Still, Earley and others said they expect CFPB work to eventually drop off. Earley anticipates spending more time representing clients before other federal regulators and Democratic state attorneys general who have pushed to defend the consumer bureau and who have promised a strong resistance to Trump-driven initiatives.
“Everyone’s waiting with bated breath to see who’s going to lead [the CFPB], what’s going to change,” said Earley, who worked at the agency from 2011 to 2014. “There’s lots of uncertainty.”
Trump hasn’t said much about the CFPB. But Congress—and the courts—haven’t been as quiet. Republican leaders in the House have pushed legislation to abolish the agency or turn it into a bipartisan commission. And a pending civil case in Washington could give the White House greater control over the tenure of the CFPB director, who now can only be removed for cause.
A week after Earley joined Reed Smith, a divided panel of the U.S. Court of Appeals for the D.C. Circuit delivered a gut check against the single-director power structure of the independent agency. The appeals court decision, which the full D.C. Circuit will now review, “gave people a bit of a pause with regard to the agency’s structure, but I don’t think really impacted people’s overall view of the agency,” said Wiggins, who worked at the CFPB for five years starting in 2011.
Financial practice group leaders said in interviews that CFPB attorneys are often so invested in the agency’s “mission” that they are not bent on spinning through Washington’s revolving door.
Cordray and other CFPB leaders, including enforcement chief Anthony Alexis—together, they oversee 117 enforcement lawyers—have been trying to keep spirits up.
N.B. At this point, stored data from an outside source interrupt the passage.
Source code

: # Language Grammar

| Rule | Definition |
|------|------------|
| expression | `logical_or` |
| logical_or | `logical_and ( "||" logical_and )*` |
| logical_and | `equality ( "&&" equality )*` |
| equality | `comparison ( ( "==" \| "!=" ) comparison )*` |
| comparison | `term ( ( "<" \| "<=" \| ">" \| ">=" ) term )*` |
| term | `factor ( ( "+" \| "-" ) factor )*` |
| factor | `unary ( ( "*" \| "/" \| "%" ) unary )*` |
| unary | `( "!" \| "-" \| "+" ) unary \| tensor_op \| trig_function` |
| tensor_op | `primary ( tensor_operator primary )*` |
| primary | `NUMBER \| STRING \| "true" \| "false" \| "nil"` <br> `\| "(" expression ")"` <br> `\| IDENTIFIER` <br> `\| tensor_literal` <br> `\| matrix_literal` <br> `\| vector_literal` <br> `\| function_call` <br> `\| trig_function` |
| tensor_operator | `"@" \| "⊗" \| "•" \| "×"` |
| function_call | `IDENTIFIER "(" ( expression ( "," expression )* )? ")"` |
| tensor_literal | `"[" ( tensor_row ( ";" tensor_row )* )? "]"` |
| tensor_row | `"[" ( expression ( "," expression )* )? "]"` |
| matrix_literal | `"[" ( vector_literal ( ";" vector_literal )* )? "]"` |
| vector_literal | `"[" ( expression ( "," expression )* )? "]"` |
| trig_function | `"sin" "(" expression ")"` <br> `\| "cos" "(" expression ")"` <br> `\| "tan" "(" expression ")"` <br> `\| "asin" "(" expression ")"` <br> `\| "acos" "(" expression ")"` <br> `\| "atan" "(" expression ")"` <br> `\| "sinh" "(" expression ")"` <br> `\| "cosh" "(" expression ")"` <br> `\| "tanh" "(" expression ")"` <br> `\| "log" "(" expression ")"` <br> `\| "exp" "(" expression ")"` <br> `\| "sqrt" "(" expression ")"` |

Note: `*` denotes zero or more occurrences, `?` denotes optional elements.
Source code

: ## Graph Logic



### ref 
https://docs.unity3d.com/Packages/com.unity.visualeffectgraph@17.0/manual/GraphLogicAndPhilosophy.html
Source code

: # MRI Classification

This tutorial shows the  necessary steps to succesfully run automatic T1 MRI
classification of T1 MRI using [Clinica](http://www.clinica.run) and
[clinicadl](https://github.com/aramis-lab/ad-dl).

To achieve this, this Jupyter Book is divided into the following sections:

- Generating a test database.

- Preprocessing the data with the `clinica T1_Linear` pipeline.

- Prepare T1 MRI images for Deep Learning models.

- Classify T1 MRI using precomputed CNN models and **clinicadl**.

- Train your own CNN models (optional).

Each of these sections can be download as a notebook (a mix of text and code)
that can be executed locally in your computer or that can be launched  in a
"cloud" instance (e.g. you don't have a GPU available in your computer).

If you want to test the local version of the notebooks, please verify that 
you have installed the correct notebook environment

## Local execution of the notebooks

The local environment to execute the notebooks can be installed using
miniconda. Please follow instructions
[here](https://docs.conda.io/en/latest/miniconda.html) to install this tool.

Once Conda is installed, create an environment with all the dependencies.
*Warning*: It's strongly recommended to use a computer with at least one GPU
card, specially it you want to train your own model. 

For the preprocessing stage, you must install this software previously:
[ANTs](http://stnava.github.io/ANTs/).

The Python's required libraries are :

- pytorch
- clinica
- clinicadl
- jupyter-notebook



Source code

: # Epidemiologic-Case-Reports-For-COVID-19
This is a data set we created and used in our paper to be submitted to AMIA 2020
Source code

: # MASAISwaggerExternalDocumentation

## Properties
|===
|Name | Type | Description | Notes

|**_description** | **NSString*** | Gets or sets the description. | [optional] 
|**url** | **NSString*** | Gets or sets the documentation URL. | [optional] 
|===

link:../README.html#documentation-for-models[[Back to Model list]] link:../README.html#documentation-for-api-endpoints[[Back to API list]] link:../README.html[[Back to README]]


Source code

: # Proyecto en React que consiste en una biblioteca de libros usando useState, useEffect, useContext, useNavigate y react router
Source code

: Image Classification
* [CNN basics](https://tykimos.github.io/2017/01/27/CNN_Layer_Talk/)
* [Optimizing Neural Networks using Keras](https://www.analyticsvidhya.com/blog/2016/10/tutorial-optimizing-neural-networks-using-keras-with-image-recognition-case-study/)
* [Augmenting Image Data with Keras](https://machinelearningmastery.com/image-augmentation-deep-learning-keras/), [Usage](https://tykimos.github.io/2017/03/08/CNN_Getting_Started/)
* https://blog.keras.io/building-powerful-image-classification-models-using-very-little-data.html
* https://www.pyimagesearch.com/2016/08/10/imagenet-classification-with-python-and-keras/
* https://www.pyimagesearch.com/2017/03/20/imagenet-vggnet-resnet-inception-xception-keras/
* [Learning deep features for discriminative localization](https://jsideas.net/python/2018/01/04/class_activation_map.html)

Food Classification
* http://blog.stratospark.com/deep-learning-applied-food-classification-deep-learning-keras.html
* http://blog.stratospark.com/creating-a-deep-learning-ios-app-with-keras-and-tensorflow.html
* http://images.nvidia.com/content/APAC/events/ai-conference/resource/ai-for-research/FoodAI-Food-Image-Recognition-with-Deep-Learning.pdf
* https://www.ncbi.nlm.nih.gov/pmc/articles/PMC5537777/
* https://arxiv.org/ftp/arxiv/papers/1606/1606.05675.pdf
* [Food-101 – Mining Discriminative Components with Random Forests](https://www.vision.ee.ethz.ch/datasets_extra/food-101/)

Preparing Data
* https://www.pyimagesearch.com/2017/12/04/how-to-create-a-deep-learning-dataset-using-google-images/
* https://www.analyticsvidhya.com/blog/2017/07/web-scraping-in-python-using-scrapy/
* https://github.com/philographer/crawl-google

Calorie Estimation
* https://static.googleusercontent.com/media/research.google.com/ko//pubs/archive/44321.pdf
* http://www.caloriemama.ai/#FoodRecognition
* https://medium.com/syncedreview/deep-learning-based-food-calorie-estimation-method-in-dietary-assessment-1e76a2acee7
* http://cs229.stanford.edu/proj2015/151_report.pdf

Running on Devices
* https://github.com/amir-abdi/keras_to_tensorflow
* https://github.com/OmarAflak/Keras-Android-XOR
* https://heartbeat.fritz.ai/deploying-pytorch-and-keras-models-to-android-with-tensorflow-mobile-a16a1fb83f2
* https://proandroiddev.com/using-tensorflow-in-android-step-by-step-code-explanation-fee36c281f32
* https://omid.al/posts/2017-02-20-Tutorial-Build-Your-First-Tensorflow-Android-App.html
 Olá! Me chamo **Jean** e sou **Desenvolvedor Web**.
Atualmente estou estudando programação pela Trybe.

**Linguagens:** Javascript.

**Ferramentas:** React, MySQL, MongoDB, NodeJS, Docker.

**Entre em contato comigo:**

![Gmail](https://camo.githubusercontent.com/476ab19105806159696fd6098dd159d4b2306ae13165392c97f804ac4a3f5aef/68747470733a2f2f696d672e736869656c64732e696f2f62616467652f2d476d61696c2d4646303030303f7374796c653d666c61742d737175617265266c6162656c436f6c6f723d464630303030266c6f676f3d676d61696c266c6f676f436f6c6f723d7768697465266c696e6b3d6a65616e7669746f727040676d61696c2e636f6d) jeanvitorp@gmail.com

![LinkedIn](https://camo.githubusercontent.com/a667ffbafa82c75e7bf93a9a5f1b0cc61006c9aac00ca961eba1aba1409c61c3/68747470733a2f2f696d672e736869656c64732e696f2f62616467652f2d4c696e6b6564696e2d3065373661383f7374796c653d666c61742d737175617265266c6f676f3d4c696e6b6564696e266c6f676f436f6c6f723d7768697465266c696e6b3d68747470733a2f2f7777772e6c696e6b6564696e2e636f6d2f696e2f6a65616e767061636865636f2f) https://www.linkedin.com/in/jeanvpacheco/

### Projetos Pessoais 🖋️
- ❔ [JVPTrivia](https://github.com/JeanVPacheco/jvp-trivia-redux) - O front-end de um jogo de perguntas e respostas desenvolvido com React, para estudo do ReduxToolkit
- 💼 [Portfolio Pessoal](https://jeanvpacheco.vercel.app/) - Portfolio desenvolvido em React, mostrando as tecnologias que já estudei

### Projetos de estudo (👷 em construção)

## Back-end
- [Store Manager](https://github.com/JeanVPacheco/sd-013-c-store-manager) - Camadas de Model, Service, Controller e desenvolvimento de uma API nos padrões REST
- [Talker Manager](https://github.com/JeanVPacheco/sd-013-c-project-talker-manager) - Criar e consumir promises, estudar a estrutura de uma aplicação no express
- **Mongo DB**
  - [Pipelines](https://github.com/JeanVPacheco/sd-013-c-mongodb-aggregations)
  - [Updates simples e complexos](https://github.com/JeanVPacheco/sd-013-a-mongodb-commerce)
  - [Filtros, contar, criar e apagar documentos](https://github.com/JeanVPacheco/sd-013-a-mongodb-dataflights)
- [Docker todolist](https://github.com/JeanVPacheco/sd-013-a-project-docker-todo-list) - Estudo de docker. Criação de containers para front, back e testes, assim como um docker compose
After the D.C. Circuit ruling, Cordray told agency staff in a weekly memo: “Keep yourselves on track just as before, and continue to focus, as always, on doing our work as best we can to deliver value in protecting and supporting consumers.”
The road ahead for firms
Ballard Spahr partner Alan Kaplinsky, who leads the firm’s consumer financial services group, said any downturn in CFPB work won’t automatically make the firm disinterested in hiring a lawyer from the agency.
“If someone’s at the CFPB and have the right background we’re looking for, the fact that they have experience at the CFPB is a plus,” he said. “But it’s not determinative.”
At BuckleySandler, a firm that boasts about its CFPB practice, managing partner Andrew Sandler said his firm is “always open” to considering lawyers out of the CFPB.
”I have several resumes on my desk right now from CFPB lawyers,” Sandler said. “So we look hard, and we hire based on talent. But it’s certainly a positive if a really talented lawyer has CFPB experience.”
Mayer Brown partner Larry Platt said the uncertainty around the CFPB would cool off hiring by firms that have not already established credentials in the consumer financial services sector.
“The big difference is the number of law firms that were trying to jump into the area. They didn’t have any bona fides in consumer credit law, so they were trying to hire it with CFPB people,” he said. “Those people are less likely to aggressively jump into the area because they may see fewer opportunities.”
Sandler has a rosy forecast for his firm’s CFPB workload. Any slowdown in agency enforcement, he said, might sift out firms less devoted to dealing with the agency, leaving more work for firms that built up consumer-finance teams.
“The nature of the work will be different, and with respect to the CFPB, perhaps there will be less work. But my experience is that when the overall amount of work at a particular agency goes down, the firms that do it best and have the most experience doing it, their market shares go up and they actually have as much if not more work with that agency,” Sandler said. “When an agency becomes less active, it eliminates the dabblers.”